Until now Gearpump supports deployment in a secured Yarn cluster and writing to secured HBase, where “secured” means Kerberos enabled. Further security related feature is in progress.

How to launch Gearpump in a secured Yarn cluster

Suppose user gear will launch gearpump on YARN, then the corresponding principal gear should be created in KDC server.

  1. Create Kerberos principal for user gear, on the KDC machine

     sudo kadmin.local

    In the kadmin.local or kadmin shell, create the principal

     kadmin:  addprinc gear/fully.qualified.domain.name@YOUR-REALM.COM

    Remember that user gear must exist on every node of Yarn.

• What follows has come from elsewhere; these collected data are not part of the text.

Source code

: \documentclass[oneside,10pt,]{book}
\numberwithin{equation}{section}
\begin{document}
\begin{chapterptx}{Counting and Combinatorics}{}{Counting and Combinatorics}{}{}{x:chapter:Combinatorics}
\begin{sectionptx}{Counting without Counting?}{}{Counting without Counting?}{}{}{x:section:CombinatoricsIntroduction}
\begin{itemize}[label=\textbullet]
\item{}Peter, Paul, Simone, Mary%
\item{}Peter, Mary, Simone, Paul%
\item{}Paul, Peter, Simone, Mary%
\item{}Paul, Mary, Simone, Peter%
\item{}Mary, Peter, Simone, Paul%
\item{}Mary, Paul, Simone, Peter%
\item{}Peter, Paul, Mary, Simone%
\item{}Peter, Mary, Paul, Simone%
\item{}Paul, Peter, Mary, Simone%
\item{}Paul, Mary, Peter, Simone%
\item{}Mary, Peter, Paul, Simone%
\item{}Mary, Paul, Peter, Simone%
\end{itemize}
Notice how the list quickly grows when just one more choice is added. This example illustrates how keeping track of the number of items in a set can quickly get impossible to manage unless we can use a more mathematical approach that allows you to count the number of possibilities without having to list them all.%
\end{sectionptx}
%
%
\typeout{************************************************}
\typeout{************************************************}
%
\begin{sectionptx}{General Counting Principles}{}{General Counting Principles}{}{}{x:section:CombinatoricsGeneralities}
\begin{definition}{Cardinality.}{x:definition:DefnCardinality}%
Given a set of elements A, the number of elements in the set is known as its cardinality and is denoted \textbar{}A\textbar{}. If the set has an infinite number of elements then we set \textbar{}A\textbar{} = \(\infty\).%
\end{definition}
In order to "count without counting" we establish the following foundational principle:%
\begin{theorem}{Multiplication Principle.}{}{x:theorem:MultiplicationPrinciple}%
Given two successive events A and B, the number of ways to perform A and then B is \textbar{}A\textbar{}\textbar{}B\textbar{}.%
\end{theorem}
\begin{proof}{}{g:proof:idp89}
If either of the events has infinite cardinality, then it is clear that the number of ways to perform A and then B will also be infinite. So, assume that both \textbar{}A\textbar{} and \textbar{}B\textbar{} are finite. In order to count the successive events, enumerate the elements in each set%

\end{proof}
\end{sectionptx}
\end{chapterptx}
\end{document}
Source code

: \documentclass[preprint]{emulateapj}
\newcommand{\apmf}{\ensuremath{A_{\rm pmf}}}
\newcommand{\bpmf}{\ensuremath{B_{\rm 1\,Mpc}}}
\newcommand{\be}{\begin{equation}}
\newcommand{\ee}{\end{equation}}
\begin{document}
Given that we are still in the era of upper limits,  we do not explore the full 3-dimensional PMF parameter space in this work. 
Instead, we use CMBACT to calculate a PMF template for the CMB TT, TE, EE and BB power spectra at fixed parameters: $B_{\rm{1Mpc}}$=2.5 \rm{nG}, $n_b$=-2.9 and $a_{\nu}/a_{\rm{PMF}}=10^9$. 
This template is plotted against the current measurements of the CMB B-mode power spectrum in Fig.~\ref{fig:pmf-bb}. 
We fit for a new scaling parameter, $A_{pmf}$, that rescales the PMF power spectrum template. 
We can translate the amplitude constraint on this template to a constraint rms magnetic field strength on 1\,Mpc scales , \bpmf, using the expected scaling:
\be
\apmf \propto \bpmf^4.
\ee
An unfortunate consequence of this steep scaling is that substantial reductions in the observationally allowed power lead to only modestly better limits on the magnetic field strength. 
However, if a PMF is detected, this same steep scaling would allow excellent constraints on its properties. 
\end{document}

  2. Upload the gearpump-{{SCALA_BINARY_VERSION}}-{{GEARPUMP_VERSION}}.zip to remote HDFS Folder, suggest to put it under /usr/lib/gearpump/gearpump-{{SCALA_BINARY_VERSION}}-{{GEARPUMP_VERSION}}.zip

  3. Create HDFS folder /user/gear/, make sure all read-write rights are granted for user gear

     drwxr-xr-x - gear gear 0 2015-11-27 14:03 /user/gear
  4. Put the YARN configurations under classpath. Before calling yarnclient launch, make sure you have put all yarn configuration files under classpath. Typically, you can just copy all files under $HADOOP_HOME/etc/hadoop from one of the YARN cluster machine to conf/yarnconf of gearpump. $HADOOP_HOME points to the Hadoop installation directory.

  5. Get Kerberos credentials to submit the job:

     kinit gearpump/fully.qualified.domain.name@YOUR-REALM.COM

    Here you can login with keytab or password. Please refer Kerberos's document for details.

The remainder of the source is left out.